Targeted COVID-19 and Human Resource for Health News Information Extraction with a Multi-Component Deep Learning Framework
ABSTRACT
Background:
Global pandemics like COVID-19 put high strain on healthcare systems and health workers worldwide. These crises generate a vast amount of news information published online across the globe. This extensive corpus of articles has the potential to provide valuable insights into the nature of ongoing events and guide interventions and policies. However, the sheer volume of information is beyond the capacity of human experts to process and analyze effectively.
Objective:
The aim of this study was to explore how Natural Language Processing (NLP) can be leveraged to build a system that allows for quick analysis of a high volume of news articles.
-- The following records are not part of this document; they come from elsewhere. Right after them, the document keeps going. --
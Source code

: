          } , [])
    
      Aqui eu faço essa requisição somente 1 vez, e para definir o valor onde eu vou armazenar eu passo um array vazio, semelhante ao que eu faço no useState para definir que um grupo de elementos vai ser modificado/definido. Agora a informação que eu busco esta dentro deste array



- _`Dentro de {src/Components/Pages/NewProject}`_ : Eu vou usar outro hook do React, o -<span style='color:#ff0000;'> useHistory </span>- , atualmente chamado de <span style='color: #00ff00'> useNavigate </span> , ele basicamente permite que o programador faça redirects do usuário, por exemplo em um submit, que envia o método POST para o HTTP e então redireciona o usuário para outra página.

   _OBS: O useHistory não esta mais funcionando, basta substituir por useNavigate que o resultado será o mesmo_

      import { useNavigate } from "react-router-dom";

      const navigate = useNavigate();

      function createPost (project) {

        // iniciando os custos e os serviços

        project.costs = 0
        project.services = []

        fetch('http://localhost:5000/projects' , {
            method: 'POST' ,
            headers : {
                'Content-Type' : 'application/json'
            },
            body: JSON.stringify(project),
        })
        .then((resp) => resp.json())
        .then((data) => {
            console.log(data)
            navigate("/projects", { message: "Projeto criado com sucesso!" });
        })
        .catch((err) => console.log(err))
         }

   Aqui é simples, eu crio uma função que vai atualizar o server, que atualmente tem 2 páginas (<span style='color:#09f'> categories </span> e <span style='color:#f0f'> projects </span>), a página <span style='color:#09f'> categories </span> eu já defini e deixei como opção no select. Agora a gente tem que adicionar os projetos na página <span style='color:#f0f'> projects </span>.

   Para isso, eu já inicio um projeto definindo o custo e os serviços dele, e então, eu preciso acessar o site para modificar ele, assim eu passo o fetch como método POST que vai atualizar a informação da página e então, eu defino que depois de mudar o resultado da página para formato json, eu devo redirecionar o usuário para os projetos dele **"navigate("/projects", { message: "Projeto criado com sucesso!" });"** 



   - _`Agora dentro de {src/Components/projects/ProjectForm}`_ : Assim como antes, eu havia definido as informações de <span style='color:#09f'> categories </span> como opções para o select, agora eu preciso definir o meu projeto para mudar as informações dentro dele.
Along with this, the objective was to create a workflow comprising human-computer symbiosis to derive valuable insights to support health workforce strategic policy dialogue, advocacy and decision-making.
Methods:
We conducted a review of open-source news coverage from January 2020 to June 2022 on COVID-19 and its impacts on the health workforce from WHO Epidemic Intelligence through Open Sources (EIOS) by synergizing NLP models, including classification and extractive summarization, and human-generated analyses. Our DeepCovid system was trained on 2.8 million news articles in English from more than 3,000 Internet sources across hundreds of jurisdictions.
Results:
Rules-based classification with hand-designed rules narrows down the dataset to 8,508 articles with high relevancy confirmed in human-led evaluation. DeepCovid’s automated information targeting component reaches a very strong binary classification performance of 98.98 ROC-AUC and 47.21 PR-AUC. Its information extraction component attains a good performance in automatic extractive summarization with 47.76 mean ROUGE score. DeepCovid’s final summaries were used by human experts to write reports on the Covid-19 pandemic.
Conclusions:
It is feasible to synergize high-performing NLP models and human-generated analyses to benefit open-source health workforce intelligence. DeepCovid approach can contribute to an agile and timely global view, providing complementary information to scientific literature.